• [Given records]
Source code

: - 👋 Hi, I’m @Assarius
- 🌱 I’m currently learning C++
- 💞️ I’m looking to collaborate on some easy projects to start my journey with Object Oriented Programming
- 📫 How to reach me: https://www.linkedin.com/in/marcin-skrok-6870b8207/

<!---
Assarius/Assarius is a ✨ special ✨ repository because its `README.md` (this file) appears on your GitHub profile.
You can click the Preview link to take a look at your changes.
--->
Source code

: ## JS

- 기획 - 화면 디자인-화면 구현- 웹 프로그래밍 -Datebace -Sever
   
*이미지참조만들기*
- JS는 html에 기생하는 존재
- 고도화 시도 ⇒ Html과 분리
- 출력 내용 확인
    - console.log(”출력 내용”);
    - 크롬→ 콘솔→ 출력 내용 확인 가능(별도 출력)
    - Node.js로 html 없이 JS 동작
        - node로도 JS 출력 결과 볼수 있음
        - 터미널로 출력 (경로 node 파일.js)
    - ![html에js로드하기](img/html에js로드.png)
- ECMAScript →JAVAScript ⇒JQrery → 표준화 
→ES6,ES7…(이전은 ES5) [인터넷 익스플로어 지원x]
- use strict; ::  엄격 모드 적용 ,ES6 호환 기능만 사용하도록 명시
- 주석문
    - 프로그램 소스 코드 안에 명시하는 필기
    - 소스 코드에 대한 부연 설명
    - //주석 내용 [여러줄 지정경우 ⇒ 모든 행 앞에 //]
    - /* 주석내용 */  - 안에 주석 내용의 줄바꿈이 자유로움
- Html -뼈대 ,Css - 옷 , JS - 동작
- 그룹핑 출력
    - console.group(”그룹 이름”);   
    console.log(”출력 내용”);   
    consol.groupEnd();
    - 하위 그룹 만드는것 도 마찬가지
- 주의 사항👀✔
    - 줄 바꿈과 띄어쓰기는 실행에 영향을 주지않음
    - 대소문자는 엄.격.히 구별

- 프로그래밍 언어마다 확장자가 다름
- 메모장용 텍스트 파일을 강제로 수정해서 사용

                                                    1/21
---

• [Task instructions] Write out every line of the listing that holds the word "프로그래밍".

• [Response]
- 기획 - 화면 디자인-화면 구현- 웹 프로그래밍 -Datebace -Sever
- 프로그래밍 언어마다 확장자가 다름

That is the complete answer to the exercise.